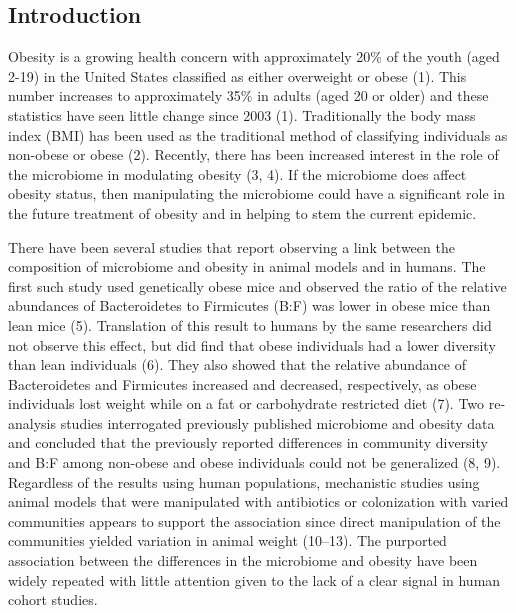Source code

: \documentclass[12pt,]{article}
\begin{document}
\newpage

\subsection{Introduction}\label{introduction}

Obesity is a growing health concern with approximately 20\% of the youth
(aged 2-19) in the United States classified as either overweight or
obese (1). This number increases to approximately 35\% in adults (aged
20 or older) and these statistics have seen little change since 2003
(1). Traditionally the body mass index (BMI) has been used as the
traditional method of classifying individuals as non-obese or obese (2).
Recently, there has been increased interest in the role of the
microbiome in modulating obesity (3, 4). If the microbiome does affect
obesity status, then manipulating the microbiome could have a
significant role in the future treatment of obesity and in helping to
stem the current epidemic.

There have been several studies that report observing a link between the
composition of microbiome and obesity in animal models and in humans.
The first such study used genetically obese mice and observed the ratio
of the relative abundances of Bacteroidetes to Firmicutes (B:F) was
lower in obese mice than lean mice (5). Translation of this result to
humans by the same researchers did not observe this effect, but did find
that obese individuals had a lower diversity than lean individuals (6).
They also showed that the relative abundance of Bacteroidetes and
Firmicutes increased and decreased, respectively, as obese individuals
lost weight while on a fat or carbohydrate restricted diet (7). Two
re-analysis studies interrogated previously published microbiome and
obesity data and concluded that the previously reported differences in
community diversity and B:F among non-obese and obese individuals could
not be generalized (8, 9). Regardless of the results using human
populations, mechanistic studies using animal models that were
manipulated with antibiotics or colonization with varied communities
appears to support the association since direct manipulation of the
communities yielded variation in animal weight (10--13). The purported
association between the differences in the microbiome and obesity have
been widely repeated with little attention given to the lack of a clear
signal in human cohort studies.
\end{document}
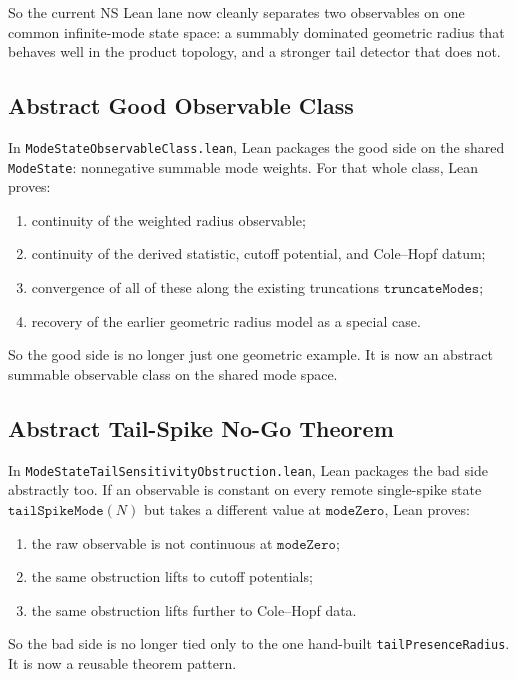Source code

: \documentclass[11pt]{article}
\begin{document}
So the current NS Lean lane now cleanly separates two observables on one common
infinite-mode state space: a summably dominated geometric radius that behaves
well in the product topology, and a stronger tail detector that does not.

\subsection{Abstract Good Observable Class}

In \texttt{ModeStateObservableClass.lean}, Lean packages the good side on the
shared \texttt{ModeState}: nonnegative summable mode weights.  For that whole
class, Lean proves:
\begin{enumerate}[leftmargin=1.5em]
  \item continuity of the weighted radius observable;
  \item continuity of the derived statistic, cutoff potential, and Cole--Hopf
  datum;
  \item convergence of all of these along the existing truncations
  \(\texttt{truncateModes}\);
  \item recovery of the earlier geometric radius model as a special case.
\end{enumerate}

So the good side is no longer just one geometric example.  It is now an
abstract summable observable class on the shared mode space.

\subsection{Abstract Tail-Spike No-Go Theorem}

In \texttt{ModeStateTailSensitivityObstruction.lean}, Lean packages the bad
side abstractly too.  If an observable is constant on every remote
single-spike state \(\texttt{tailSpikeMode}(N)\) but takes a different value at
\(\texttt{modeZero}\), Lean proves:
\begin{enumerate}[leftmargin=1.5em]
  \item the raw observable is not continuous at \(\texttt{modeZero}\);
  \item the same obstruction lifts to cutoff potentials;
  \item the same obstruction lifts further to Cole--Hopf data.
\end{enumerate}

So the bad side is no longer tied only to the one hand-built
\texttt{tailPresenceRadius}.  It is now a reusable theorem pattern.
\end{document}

====

→ **Task instructions**
Scan the listing above. Gather each line that contains the word "packages".

→ **Response area**
In \texttt{ModeStateObservableClass.lean}, Lean packages the good side on the
In \texttt{ModeStateTailSensitivityObstruction.lean}, Lean packages the bad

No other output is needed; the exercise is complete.